(Collected data)
▬▬▬▬▬▬▬▬▬▬

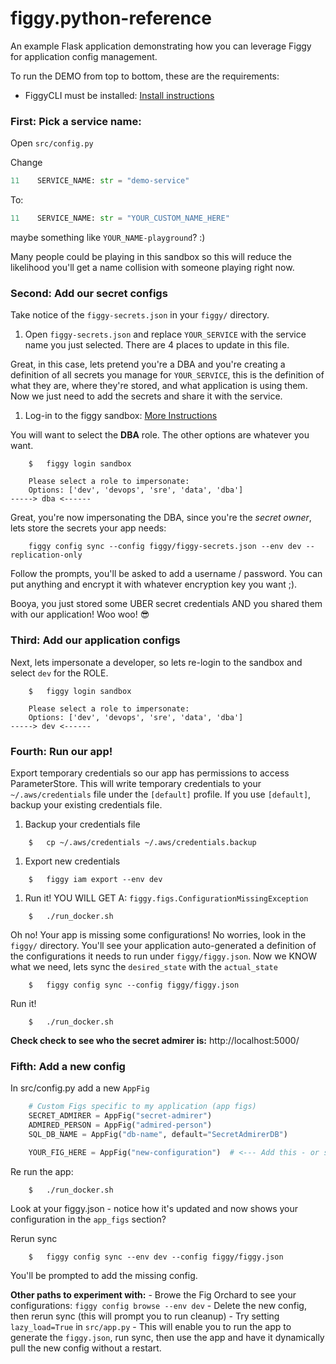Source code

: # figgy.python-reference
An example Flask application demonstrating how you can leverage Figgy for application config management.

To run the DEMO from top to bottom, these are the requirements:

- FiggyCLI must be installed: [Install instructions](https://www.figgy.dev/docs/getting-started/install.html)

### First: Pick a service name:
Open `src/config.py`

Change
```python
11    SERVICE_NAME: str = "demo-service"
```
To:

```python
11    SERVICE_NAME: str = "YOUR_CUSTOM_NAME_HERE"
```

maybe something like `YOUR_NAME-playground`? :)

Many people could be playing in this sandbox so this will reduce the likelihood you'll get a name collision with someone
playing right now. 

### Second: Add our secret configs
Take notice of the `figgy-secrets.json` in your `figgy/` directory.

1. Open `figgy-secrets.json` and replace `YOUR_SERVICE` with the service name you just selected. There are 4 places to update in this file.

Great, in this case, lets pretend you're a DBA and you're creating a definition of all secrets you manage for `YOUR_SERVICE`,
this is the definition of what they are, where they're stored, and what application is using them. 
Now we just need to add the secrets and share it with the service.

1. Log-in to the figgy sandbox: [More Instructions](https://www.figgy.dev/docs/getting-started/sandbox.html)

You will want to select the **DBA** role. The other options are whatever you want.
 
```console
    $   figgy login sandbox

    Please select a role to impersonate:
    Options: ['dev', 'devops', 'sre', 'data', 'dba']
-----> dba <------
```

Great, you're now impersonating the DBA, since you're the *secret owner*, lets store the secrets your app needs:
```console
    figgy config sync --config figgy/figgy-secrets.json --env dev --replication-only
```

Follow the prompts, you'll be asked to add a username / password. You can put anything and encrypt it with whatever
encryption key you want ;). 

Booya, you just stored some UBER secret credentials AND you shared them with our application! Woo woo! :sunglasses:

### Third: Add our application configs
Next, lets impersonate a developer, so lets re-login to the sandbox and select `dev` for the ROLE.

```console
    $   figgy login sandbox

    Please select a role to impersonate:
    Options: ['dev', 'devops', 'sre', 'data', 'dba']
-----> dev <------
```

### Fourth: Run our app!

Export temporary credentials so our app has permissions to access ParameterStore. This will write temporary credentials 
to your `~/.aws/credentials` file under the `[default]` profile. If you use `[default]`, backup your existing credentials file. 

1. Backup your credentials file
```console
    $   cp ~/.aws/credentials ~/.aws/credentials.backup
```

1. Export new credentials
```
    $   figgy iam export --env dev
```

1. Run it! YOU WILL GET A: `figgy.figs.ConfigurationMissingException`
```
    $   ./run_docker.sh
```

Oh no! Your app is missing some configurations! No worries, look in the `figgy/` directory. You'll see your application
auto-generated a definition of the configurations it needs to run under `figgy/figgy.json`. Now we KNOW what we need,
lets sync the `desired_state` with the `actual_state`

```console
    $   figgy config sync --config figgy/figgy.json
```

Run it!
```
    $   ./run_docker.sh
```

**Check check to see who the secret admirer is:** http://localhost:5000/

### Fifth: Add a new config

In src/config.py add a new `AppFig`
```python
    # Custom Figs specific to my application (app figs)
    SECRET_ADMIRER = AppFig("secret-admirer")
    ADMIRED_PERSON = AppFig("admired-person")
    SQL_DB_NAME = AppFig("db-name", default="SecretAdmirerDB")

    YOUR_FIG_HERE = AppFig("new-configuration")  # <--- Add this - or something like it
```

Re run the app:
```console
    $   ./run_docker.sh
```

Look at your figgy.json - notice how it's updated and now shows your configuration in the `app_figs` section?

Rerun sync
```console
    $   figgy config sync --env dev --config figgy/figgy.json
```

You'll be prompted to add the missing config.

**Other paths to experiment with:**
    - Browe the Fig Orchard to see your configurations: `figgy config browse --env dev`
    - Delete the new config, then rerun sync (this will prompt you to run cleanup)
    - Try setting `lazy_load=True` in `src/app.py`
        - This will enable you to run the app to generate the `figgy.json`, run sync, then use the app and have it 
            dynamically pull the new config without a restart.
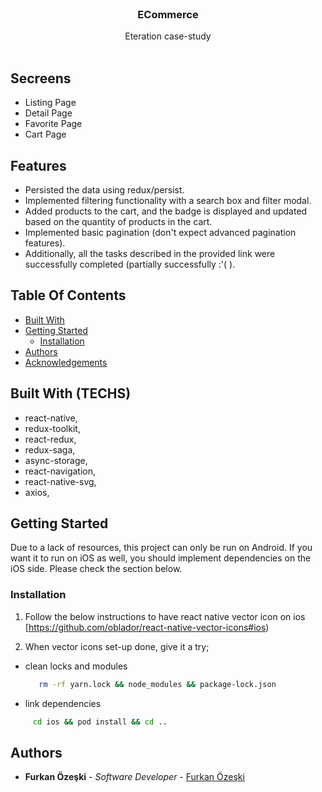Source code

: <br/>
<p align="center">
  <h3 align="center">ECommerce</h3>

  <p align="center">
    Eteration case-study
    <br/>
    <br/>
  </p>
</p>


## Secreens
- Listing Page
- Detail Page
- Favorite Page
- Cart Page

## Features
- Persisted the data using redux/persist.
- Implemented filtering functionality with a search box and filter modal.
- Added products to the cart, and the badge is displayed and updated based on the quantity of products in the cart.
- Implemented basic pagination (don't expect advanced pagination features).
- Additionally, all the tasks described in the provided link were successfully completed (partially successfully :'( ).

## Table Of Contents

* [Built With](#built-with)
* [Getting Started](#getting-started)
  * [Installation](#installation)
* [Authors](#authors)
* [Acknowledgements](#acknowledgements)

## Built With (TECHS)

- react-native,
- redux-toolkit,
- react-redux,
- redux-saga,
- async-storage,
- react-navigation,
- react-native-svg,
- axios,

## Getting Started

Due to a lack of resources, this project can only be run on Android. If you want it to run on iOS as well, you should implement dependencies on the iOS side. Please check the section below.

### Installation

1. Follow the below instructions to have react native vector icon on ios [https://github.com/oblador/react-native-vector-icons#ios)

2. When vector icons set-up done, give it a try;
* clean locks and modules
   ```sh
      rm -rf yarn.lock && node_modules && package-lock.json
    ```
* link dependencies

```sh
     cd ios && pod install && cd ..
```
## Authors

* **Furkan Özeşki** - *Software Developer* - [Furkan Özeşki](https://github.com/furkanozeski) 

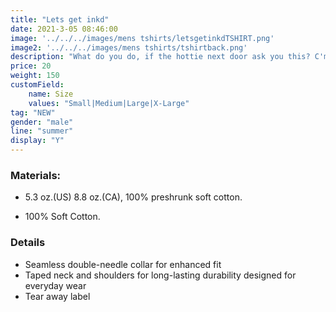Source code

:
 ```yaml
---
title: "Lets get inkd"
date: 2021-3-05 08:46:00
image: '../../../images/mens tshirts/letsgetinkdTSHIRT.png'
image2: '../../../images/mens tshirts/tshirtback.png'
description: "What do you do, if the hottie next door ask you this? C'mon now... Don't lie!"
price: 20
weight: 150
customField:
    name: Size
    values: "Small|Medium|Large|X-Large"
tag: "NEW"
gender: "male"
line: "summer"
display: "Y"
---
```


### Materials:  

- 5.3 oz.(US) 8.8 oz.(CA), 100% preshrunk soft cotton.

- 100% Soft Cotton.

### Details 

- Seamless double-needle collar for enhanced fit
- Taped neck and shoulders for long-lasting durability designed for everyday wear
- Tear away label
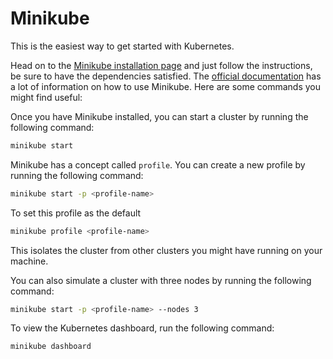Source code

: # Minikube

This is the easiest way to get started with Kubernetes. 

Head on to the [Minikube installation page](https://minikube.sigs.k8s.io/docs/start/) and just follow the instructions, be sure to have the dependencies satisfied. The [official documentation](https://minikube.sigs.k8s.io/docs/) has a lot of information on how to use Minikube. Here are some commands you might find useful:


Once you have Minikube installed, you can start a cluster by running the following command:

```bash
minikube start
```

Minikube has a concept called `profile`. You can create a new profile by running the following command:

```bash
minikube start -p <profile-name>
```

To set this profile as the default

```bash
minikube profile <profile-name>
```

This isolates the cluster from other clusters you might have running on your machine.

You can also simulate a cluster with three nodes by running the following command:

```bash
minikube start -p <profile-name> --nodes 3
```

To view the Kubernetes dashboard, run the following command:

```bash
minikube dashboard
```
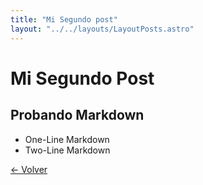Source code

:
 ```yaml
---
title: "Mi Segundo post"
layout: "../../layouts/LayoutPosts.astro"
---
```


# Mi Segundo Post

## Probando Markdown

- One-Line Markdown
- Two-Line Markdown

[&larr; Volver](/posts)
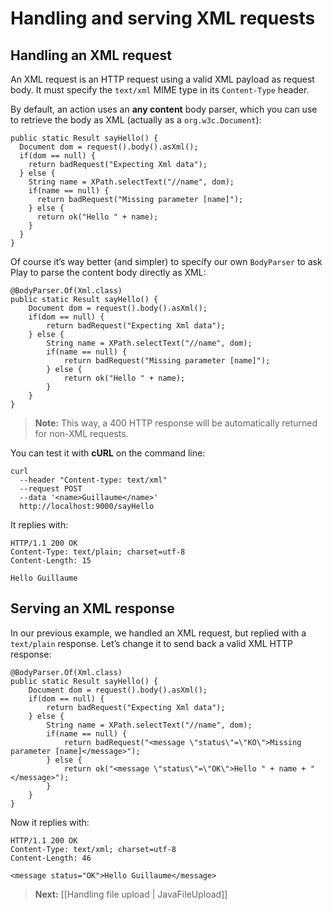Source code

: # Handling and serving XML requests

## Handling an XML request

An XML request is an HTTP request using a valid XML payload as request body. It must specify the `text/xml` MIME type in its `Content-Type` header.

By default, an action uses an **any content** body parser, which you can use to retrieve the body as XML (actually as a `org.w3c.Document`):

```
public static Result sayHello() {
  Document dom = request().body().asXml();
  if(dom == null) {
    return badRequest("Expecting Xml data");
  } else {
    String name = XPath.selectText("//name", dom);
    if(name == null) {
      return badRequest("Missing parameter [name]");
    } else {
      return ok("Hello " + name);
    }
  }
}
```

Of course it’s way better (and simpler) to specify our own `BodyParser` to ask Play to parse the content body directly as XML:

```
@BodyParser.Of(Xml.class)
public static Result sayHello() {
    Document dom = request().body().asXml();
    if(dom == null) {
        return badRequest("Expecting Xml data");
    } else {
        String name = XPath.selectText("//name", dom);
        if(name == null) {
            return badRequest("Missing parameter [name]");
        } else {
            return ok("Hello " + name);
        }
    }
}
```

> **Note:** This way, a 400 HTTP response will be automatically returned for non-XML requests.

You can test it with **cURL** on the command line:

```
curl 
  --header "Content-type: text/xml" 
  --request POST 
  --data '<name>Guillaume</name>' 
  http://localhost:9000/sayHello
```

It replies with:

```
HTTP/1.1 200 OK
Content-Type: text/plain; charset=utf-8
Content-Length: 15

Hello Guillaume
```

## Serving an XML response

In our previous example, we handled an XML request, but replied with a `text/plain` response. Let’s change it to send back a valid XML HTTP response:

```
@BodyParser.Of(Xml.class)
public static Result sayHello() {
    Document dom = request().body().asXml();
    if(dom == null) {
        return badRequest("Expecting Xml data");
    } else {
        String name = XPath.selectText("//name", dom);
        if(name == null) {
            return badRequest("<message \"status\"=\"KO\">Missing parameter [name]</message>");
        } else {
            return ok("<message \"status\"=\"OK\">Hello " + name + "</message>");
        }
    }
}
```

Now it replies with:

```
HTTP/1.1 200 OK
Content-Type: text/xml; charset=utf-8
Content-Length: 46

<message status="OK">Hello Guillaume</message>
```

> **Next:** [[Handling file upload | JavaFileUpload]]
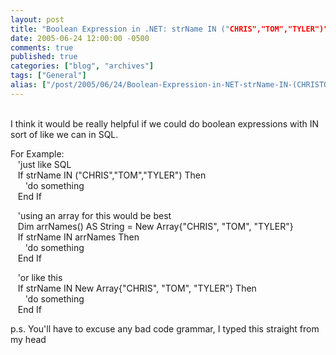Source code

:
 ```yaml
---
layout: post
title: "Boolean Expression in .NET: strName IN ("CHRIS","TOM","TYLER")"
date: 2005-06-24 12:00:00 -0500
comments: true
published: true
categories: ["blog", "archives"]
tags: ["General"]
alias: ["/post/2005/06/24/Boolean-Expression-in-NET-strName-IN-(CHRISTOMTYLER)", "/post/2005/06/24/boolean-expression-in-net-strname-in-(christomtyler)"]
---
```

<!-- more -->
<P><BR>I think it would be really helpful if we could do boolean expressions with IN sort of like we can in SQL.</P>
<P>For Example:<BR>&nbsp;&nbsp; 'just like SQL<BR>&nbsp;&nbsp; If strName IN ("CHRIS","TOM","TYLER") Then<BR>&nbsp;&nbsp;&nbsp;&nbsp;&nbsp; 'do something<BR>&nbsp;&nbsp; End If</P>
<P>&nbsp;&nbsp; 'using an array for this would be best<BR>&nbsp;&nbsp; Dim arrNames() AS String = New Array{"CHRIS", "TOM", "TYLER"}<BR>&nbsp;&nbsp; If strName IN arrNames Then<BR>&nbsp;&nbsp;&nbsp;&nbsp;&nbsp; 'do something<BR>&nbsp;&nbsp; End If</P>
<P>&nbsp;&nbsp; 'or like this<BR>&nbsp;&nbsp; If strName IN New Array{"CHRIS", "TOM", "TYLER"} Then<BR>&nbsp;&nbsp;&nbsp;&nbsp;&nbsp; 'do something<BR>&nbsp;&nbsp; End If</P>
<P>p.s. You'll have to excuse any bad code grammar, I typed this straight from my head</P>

▬▬▬▬▬▬▬▬▬▬

Your task is to repeat the opening line of the entries above and each line after it, ending with the line that has "To run the DEMO". Do not include the pictures.

▶ **YOUR SOLUTION**:
Source code

: # figgy.python-reference
An example Flask application demonstrating how you can leverage Figgy for application config management.

To run the DEMO from top to bottom, these are the requirements:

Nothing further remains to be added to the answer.